=== Section Start ===
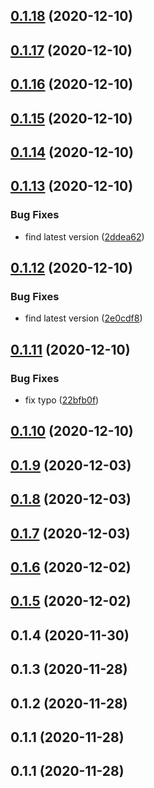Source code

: ## [0.1.18](https://github.com/MOXA-ISD/thingspro-cloud-node-sdk/compare/v0.1.17...v0.1.18) (2020-12-10)

## [0.1.17](https://github.com/MOXA-ISD/thingspro-cloud-node-sdk/compare/v0.1.16...v0.1.17) (2020-12-10)

## [0.1.16](https://github.com/MOXA-ISD/thingspro-cloud-node-sdk/compare/v0.1.15...v0.1.16) (2020-12-10)

## [0.1.15](https://github.com/MOXA-ISD/thingspro-cloud-node-sdk/compare/v0.1.14...v0.1.15) (2020-12-10)

## [0.1.14](https://github.com/MOXA-ISD/thingspro-cloud-node-sdk/compare/v0.1.13...v0.1.14) (2020-12-10)

## [0.1.13](https://github.com/MOXA-ISD/thingspro-cloud-node-sdk/compare/v0.1.12...v0.1.13) (2020-12-10)


### Bug Fixes

* find latest version ([2ddea62](https://github.com/MOXA-ISD/thingspro-cloud-node-sdk/commit/2ddea62eadebc3f6ffeb8c394854e599f8c87233))

## [0.1.12](https://github.com/MOXA-ISD/thingspro-cloud-node-sdk/compare/v0.1.11...v0.1.12) (2020-12-10)


### Bug Fixes

* find latest version ([2e0cdf8](https://github.com/MOXA-ISD/thingspro-cloud-node-sdk/commit/2e0cdf89f69ec490d7605c5e52f45c14081a34be))

## [0.1.11](https://github.com/MOXA-ISD/thingspro-cloud-node-sdk/compare/v0.1.10...v0.1.11) (2020-12-10)


### Bug Fixes

* fix typo ([22bfb0f](https://github.com/MOXA-ISD/thingspro-cloud-node-sdk/commit/22bfb0f410c39105b6b74e3742a4e647dfb2164f))

## [0.1.10](https://github.com/MOXA-ISD/thingspro-cloud-node-sdk/compare/v0.1.9...v0.1.10) (2020-12-10)

## [0.1.9](https://github.com/MOXA-ISD/thingspro-cloud-node-sdk/compare/v0.1.8...v0.1.9) (2020-12-03)

## [0.1.8](https://github.com/MOXA-ISD/thingspro-cloud-node-sdk/compare/v0.1.7...v0.1.8) (2020-12-03)

## [0.1.7](https://github.com/MOXA-ISD/thingspro-cloud-node-sdk/compare/v0.1.6...v0.1.7) (2020-12-03)

## [0.1.6](https://github.com/MOXA-ISD/thingspro-cloud-node-sdk/compare/v0.1.4...v0.1.6) (2020-12-02)

## [0.1.5](https://github.com/MOXA-ISD/thingspro-cloud-node-sdk/compare/v0.1.4...v0.1.5) (2020-12-02)

## 0.1.4 (2020-11-30)

## 0.1.3 (2020-11-28)

## 0.1.2 (2020-11-28)

## 0.1.1 (2020-11-28)

## 0.1.1 (2020-11-28)

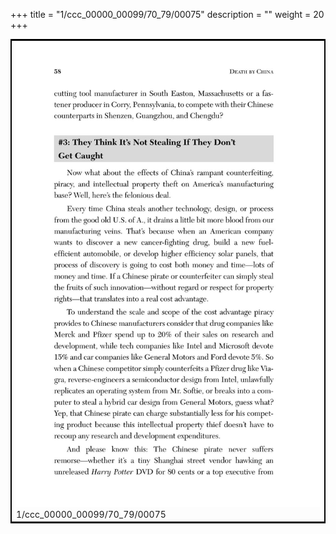 +++
title = "1/ccc_00000_00099/70_79/00075"
description = ""
weight = 20
+++

<table style="border:2px solid black;max-width:800px;max-height:800px;" 
><tr><td>
<img class="center-fit-jpg"
src="/jpg_/out_jpg_dbc_075.jpg">
1/ccc_00000_00099/70_79/00075
</img></td></tr></table>
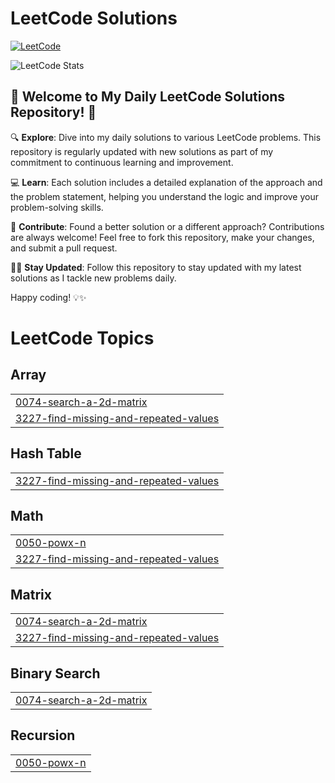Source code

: # LeetCode Solutions

[![LeetCode](https://img.shields.io/badge/LeetCode-Progress-orange)](https://leetcode.com/_tanmay_zade_)

![LeetCode Stats](https://leetcode.card.workers.dev/_tanmay_zade_?theme=dark&font=baloo&extension=activity)
## 🚀 Welcome to My Daily LeetCode Solutions Repository! 🚀

🔍 **Explore**: Dive into my daily solutions to various LeetCode problems. This repository is regularly updated with new solutions as part of my commitment to continuous learning and improvement.

💻 **Learn**: Each solution includes a detailed explanation of the approach and the problem statement, helping you understand the logic and improve your problem-solving skills.

🤝 **Contribute**: Found a better solution or a different approach? Contributions are always welcome! Feel free to fork this repository, make your changes, and submit a pull request.

👨‍💻 **Stay Updated**: Follow this repository to stay updated with my latest solutions as I tackle new problems daily.

Happy coding! 💡✨



<!---LeetCode Topics Start-->
# LeetCode Topics
## Array
|  |
| ------- |
| [0074-search-a-2d-matrix](https://github.com/TanmayZade/LeetCode/tree/master/0074-search-a-2d-matrix) |
| [3227-find-missing-and-repeated-values](https://github.com/TanmayZade/LeetCode/tree/master/3227-find-missing-and-repeated-values) |
## Hash Table
|  |
| ------- |
| [3227-find-missing-and-repeated-values](https://github.com/TanmayZade/LeetCode/tree/master/3227-find-missing-and-repeated-values) |
## Math
|  |
| ------- |
| [0050-powx-n](https://github.com/TanmayZade/LeetCode/tree/master/0050-powx-n) |
| [3227-find-missing-and-repeated-values](https://github.com/TanmayZade/LeetCode/tree/master/3227-find-missing-and-repeated-values) |
## Matrix
|  |
| ------- |
| [0074-search-a-2d-matrix](https://github.com/TanmayZade/LeetCode/tree/master/0074-search-a-2d-matrix) |
| [3227-find-missing-and-repeated-values](https://github.com/TanmayZade/LeetCode/tree/master/3227-find-missing-and-repeated-values) |
## Binary Search
|  |
| ------- |
| [0074-search-a-2d-matrix](https://github.com/TanmayZade/LeetCode/tree/master/0074-search-a-2d-matrix) |
## Recursion
|  |
| ------- |
| [0050-powx-n](https://github.com/TanmayZade/LeetCode/tree/master/0050-powx-n) |
<!---LeetCode Topics End-->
=== Section End ===
▶ **Exercise description**: Lines in the data that hold "updated" must be located and copied.

▶ **Reply to the task**:
🔍 **Explore**: Dive into my daily solutions to various LeetCode problems. This repository is regularly updated with new solutions as part of my commitment to continuous learning and improvement.
👨‍💻 **Stay Updated**: Follow this repository to stay updated with my latest solutions as I tackle new problems daily.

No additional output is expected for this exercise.